As someone living in the Microsoft client programming world, it’s very hard not to get emotionally drawn into the Silverlight vs. HTML5 discussion in the aftermath of the PDC 2010. And so do I.
Silverlight is a failed attempt, and HTML5 is completely taking over its role.
I think the above statement is true for at least one of the original drivers behind the product. Silverlight was announced and marketed as an alternative to Flash for video playback and streaming. Silverlight version 1 could hardly do anything other – that probably means that powerful stakeholders had pushed the video capabilities of the platform to a higher priority than most anything else. If I had to guess the business driver I’d say I’d say they wanted their piece of the Youtube business model – ad-supported video delivery. Flash was at the time the only medium capable of delivering against that goal, so Microsoft put a lot of effort into making Silverlight the better video player. Just look at all the work they’ve put into codecs, DRM, and streaming. They went public with streaming the 2008 Olympics – you can’t really launch any bigger.
Well, that plan did not really fly so well. Silverlight could not become dominant over Flash, and now Flash is being driven out of the market – by the means of adding video playback capabilities directly into the browser.

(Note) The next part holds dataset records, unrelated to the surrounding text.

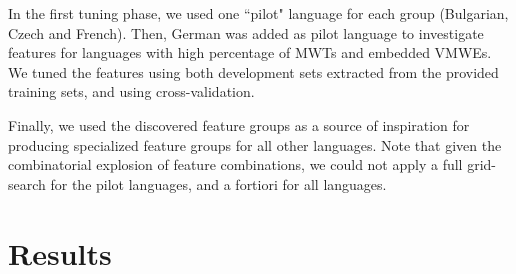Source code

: \documentclass[output=paper,modfonts]{langscibook}
\begin{document}
In the first tuning phase, we used one ``pilot" language for each group (Bulgarian, Czech and French). Then, German was added as pilot language to investigate features for languages with high percentage of MWTs and embedded VMWEs. We tuned the features using both development sets extracted from the provided training sets, and using cross-validation.

Finally, we used the discovered feature groups as a source of inspiration for producing specialized feature groups for all other languages. Note that given the combinatorial explosion of feature combinations, we could not apply a full grid-search for the pilot languages, and a fortiori for all languages.
\section{Results}
\label{sec:results}
\end{document}

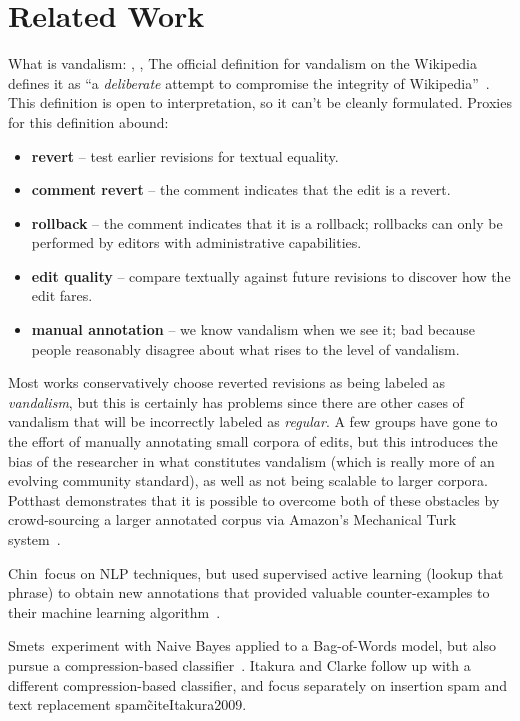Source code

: \section{Related Work}

What is vandalism: \cite{wiki:vandalism}, \cite{Viegas2004},
\cite{Priedhorsky2007}
The official definition for vandalism on the Wikipedia defines it as
``a \textit{deliberate} attempt to compromise the integrity
of Wikipedia''~\cite{wiki:vandalism}.
This definition is open to interpretation, so it can't be cleanly
formulated.
Proxies for this definition abound:
\begin{itemize}
\item \textbf{revert} -- test earlier revisions for textual equality.
\item \textbf{comment revert} -- the comment indicates that the edit
    is a revert.
\item \textbf{rollback} -- the comment indicates that it is a
    rollback; rollbacks can only be performed by editors with
    administrative capabilities.
\item \textbf{edit quality} -- compare textually against future
    revisions to discover how the edit fares.
\item \textbf{manual annotation} -- we know vandalism when we see it;
    bad because people reasonably disagree about what rises to the
    level of vandalism.
\end{itemize}

Most works conservatively choose reverted revisions as being labeled
as \textit{vandalism}, but this is certainly has problems since there
are other cases of vandalism that will be incorrectly labeled as
\textit{regular}.
A few groups have gone to the effort of manually annotating small
corpora of edits, but this introduces the bias of the researcher in
what constitutes vandalism (which is really more of an evolving
community standard), as well as not being scalable to larger corpora.
Potthast demonstrates that it is possible to overcome both of these
obstacles by crowd-sourcing a larger annotated corpus via
Amazon's Mechanical Turk system~\cite{Potthast2010a}.

Chin~\etal focus on NLP techniques, but used supervised active
learning (lookup that phrase) to obtain new annotations that
provided valuable counter-examples to their machine learning
algorithm~\cite{Chin2010}.

Smets~\etal experiment with Naive Bayes applied to a Bag-of-Words
model, but also pursue a compression-based
classifier~\cite{Smets2008}.
Itakura and Clarke follow up with a different compression-based
classifier, and focus separately on insertion spam and
text replacement spam\~cite{Itakura2009}.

So in conclusion, Silverlight is a complete fail in what the people who pay for it regarded its primary use case.
Even with version 2, Microsoft’s vision for Silverlight was much more about media and gaming than about larger-scale applications. Again, this story is hardly a tale of triumph. Everyone was extremely excited when Linerider was ported to Silverlight, but that was kind of a solitary success (and the productive version is still in Flash).
For line of business application with a rich UI, Microsoft’s proposition was a WPF application with Click-Once-Deployment. The success of Silverlight as a platform for internal business applications seemed to come as a surprise, and some effort has been put into making the platform better suited for that purpose since.
So when Microsoft now announces they’re adjusting the vision and strategy for Silverlight, you could also read that of a confession of previous failure.